The prairie has the empty spaces I find soothing.  The savannah has the trees. Both have birds, flowers, grasses and ponds or streams. For the past few weeks, the spring peepers have been singing near those ponds, very loudly, rarely stopping even when the paths I walk come close.

Blue sky, yesterday and today.

That bench, or one just like it, had a small engraved memorial plaque on it that, in addition to the names of the persons it commemorates and the family members who commemorated them, has the phrase, “carpe diem.”

Around here in April, if you see the sun and the sky, you better damn carpe that diem.

Yesterday, a walk through the savannah on my own, marveling at how abundantly life returns in spring. Even with the grasses still winter-flattened into brown, dry straw, the “controlled burn” areas still blackened, the birds are everywhere and the roaring chorus of spring peepers is occasionally augmented by the deep croak of a bigger frog. The ice on the ponds is finally completely gone.

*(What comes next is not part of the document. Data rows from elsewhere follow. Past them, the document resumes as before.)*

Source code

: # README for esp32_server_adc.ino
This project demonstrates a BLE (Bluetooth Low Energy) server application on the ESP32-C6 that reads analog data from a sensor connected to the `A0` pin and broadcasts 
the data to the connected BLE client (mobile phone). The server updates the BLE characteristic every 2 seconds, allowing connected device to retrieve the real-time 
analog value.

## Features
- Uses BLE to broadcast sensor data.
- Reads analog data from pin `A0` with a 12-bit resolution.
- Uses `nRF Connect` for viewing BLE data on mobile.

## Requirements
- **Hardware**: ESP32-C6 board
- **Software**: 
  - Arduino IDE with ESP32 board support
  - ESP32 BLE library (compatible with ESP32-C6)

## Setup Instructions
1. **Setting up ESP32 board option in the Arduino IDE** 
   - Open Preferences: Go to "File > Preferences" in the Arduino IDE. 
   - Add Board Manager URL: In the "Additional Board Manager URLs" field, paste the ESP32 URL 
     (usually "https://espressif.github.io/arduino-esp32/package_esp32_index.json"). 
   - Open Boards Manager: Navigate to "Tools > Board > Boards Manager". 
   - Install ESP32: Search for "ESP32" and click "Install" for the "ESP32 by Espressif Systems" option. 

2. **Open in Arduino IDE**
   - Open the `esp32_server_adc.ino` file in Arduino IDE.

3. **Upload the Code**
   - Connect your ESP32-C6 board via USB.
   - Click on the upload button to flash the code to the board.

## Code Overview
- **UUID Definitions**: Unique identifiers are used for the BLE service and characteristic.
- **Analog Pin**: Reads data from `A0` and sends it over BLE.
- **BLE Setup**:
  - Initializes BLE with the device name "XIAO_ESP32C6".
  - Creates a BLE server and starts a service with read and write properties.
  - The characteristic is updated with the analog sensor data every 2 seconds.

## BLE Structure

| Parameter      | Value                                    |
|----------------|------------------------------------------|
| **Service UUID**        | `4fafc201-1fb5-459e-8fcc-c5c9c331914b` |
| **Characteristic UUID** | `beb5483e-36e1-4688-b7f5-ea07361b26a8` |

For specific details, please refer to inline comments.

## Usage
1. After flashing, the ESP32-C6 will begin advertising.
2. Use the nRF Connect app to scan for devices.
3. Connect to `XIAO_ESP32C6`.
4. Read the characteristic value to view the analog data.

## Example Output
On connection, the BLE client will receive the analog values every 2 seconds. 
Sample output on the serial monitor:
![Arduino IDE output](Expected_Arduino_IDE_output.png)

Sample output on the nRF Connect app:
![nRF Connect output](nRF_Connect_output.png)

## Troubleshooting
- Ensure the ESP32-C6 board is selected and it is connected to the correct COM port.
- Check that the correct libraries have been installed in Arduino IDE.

Today, I got her to come with me, for a walk on the wide open prairie. She has a habit of stopping to sit at any bench we come near, but that helps me take a moment to really take it in, and read the information on the poster-stands, strategically placed to help visitors appreciate the rarity and fragility of what they’re seeing. A good long walk, under a blue sky with clouds my Grammie called “horse tails” and “lambs.”

I remembered what a pill I was, when Grammie or Mom would point things like that out to me: bored and unappreciative.

But now, it’s me exclaiming, “Oh! See the hawk! See the ducks, in pairs, the Mom and the Dad! See the chickadees!” And there were tiny finch-like birds, as small as hummingbirds but fatter, curious and unafraid, not creepers, just flitting from branch to branch, close enough to see a little yellow above the eye and wing.

She hurries forward, almost out of view, trying to get it over with, but I don’t care. I got her outside, at least.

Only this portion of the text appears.